[Document images with source code]
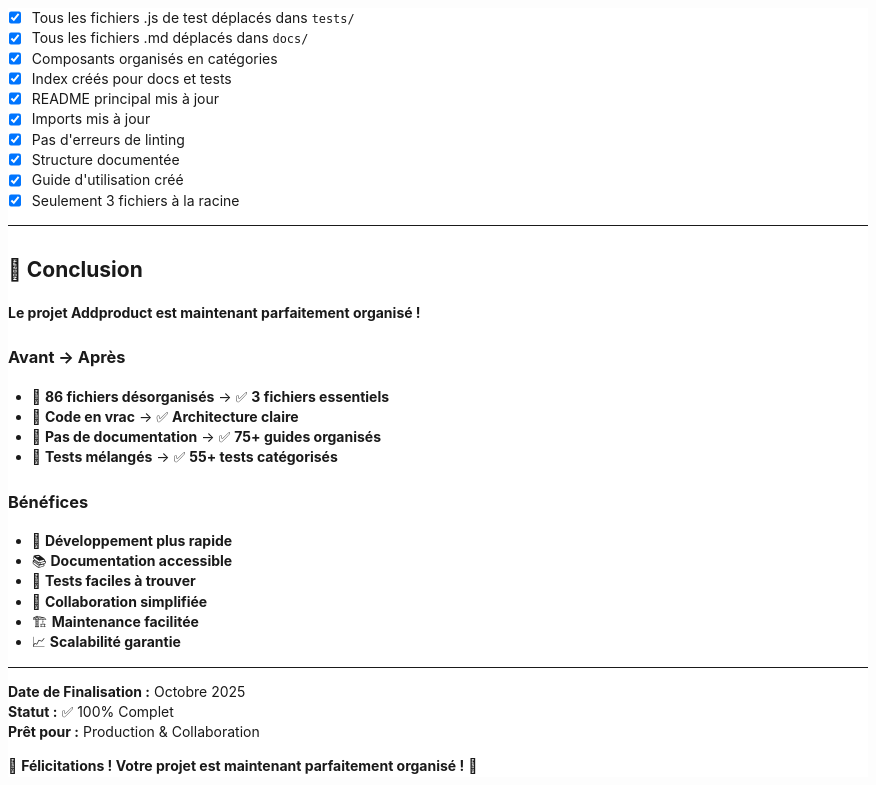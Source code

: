 - [x] Tous les fichiers .js de test déplacés dans `tests/`
- [x] Tous les fichiers .md déplacés dans `docs/`
- [x] Composants organisés en catégories
- [x] Index créés pour docs et tests
- [x] README principal mis à jour
- [x] Imports mis à jour
- [x] Pas d'erreurs de linting
- [x] Structure documentée
- [x] Guide d'utilisation créé
- [x] Seulement 3 fichiers à la racine

---

## 🎉 Conclusion

**Le projet Addproduct est maintenant parfaitement organisé !**

### Avant → Après

- 🔴 **86 fichiers désorganisés** → ✅ **3 fichiers essentiels**
- 🔴 **Code en vrac** → ✅ **Architecture claire**
- 🔴 **Pas de documentation** → ✅ **75+ guides organisés**
- 🔴 **Tests mélangés** → ✅ **55+ tests catégorisés**

### Bénéfices

- 🚀 **Développement plus rapide**
- 📚 **Documentation accessible**
- 🧪 **Tests faciles à trouver**
- 👥 **Collaboration simplifiée**
- 🏗️ **Maintenance facilitée**
- 📈 **Scalabilité garantie**

---

**Date de Finalisation :** Octobre 2025  
**Statut :** ✅ 100% Complet  
**Prêt pour :** Production & Collaboration

🎊 **Félicitations ! Votre projet est maintenant parfaitement organisé !** 🎊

Task details: Looking at the data above, say how many lines contain "dans", and give no other words.

Task solution: 2